» WORK TASK
Copy out every line of the records in which "KeyBERT" can be found.

Saved data entries:

■ ■ ■ ■ ■ ■ ■

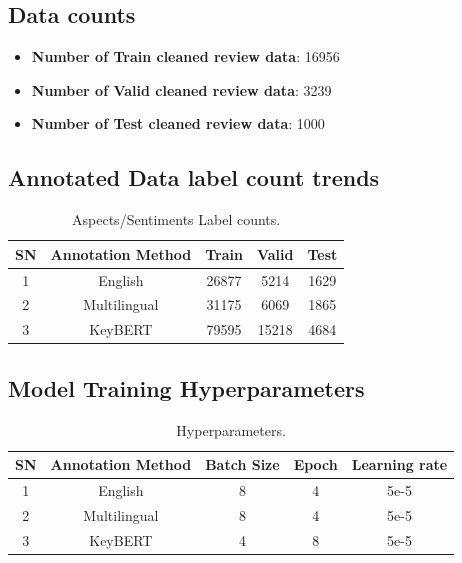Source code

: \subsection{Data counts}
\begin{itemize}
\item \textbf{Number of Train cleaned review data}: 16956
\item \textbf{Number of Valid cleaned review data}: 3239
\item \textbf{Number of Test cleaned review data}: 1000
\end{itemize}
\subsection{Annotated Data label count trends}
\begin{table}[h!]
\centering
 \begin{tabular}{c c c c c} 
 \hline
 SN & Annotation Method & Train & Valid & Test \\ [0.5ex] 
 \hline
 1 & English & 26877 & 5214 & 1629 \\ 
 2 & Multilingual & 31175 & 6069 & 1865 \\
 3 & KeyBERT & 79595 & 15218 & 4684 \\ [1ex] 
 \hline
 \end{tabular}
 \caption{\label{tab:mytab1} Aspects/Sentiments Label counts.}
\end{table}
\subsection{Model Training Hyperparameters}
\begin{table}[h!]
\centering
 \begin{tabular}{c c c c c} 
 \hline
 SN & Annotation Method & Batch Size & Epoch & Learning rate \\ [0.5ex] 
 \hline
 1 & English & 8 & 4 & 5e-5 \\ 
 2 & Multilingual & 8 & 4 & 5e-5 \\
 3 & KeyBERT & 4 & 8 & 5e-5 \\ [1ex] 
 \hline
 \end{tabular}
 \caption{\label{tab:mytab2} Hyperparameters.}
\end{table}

■ ■ ■ ■ ■ ■ ■

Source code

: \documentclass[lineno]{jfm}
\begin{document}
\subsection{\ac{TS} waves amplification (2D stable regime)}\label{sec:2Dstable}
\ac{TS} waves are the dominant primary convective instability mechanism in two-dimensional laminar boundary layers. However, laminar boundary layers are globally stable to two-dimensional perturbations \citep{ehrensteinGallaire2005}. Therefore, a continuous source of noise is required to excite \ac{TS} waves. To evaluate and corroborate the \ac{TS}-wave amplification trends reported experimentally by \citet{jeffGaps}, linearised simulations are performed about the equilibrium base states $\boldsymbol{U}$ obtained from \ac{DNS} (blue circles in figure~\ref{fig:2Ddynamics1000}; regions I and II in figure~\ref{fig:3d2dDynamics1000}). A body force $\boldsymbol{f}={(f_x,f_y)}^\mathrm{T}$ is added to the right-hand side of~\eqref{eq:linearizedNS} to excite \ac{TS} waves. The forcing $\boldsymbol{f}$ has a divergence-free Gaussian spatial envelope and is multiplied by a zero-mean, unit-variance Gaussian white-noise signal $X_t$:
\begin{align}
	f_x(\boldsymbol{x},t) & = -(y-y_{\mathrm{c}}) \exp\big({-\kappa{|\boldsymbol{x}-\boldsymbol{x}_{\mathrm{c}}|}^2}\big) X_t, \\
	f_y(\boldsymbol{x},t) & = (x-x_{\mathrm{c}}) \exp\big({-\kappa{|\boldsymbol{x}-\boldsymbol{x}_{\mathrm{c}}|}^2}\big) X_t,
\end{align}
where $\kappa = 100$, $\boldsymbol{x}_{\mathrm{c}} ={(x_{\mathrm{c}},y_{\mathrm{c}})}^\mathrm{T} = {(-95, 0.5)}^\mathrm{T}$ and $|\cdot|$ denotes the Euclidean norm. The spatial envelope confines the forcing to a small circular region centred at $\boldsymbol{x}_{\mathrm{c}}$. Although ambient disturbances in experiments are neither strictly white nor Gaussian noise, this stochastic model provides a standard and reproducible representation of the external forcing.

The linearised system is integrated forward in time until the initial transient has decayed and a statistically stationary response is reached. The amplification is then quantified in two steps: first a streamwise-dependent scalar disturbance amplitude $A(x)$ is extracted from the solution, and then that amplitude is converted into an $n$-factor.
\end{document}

■ ■ ■ ■ ■ ■ ■

» EXPECTED ANSWER
 3 & KeyBERT & 79595 & 15218 & 4684 \\ [1ex] 
 3 & KeyBERT & 4 & 8 & 5e-5 \\ [1ex] 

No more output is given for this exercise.